Discussion in 'Community' started by SuperWatto, Nov 10, 2012.
you're arguing about the likely provenance of holy texts with a believing mormon. like, just fyi
I know. I can't help it.
Well that is what Carotta is trying to do with his book. The arguments appear to be excesively vague because..they are. The listed 'coincidences' in the opening post is really all Carotta has and the fact that many of the titles ascribed to Jesus, i e "Lord Saviour", "Son of God" etc etc were also ascribed to Caesar. Again very vague, but that is why nobody takes this thesis seriously and why I think it is safely "debunked".
Do avoid personal attacks, mmmmkay? Debate the position, not the person.
A religion that has been laundered for over a millennium. Known to have cribbed from all other myths and religions before it. Known to have been passed on first by word-of-mouth, and then through multiple translations. Would you agree with me that the origin of anything in its holy texts is vague?
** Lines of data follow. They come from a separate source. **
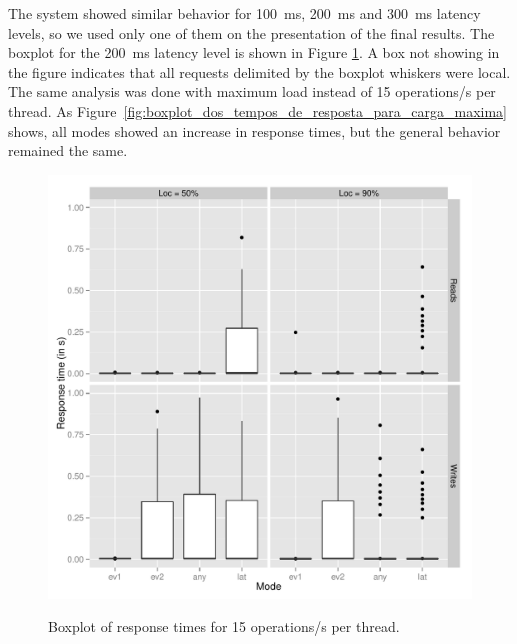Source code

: \documentclass[doublespacing]{bmcart}
\begin{document}
The system showed similar behavior for 100~ms, 200~ms and 300~ms latency
levels, so we used only one of them on the presentation of the final results.
The boxplot for the 200~ms latency level is shown in Figure
\ref{fig:boxplot_dos_tempos_de_resposta}. A box not showing in the figure
indicates that all requests delimited by the boxplot whiskers were local. The
same analysis was done with maximum load instead of 15 operations/s per thread.
As Figure~\ref{fig:boxplot_dos_tempos_de_resposta_para_carga_maxima} shows, all
modes showed an increase in response times, but the general behavior remained
the same.

\begin{figure}[h!]
\caption{Boxplot of response times for 15 operations/s per thread.}
\includegraphics[width=1.0\textwidth]{boxplot200.png}
\label{fig:boxplot_dos_tempos_de_resposta}
\end{figure}
\end{document}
That religion has become a worldwide religion because there was a moment when it exploded into society. Suddenly, everyone was a Christian. In the middle of a Roman Empire. Isn't it weird that the Romans suddenly all dropped their Mercurius and their Apollo and embraced a Jew?
In essence, is judging these claims on their vagueness fair, when their true history has been made vague?
Did Christianity suddenly explode into Roman society overnight? I'm not sure I agree with that claim. Even if it did, was it because the Jesus story was promoted as a re-telling of the Caesar legend? The only evidence for this claim is presented by Carotta.
You can't really judge the validity of Carotta's claims against a general criticism of the origins of the gospels. Even if we all agree that the authors of the gospels are anonymous and the text itself is dubious in terms historical reliability, we have that text by way of a comparison. You have to judge Carotta's claims on the evidence which he presents, the underlying authenticity of the Gospels is largely irrelevent. Wocky's objection is therefore a valid one. Looking at the bible on a purely historical basis, we get the story of the life of Jesus primarily from the Gospels. If Carotta's claims have any validity then you should be able to point to specific parts of the Gospels which mirror the hagiographies of Caesar.
The 'similarities' presented by Carotta and summarised in your opening post in support of his claims are so tenuous and vague that it is little wonder biblical scholars haven't even bothered to mount a refutation. There is certainly evidence to support the claim that aspects of Roman culture and society were introduced into the Jesus narrative to fill in some blanks and to make Christianity more appealing to Romans, but there is no credible evidence whatsoever to support the proposition that Jesus was modelled on Caesar.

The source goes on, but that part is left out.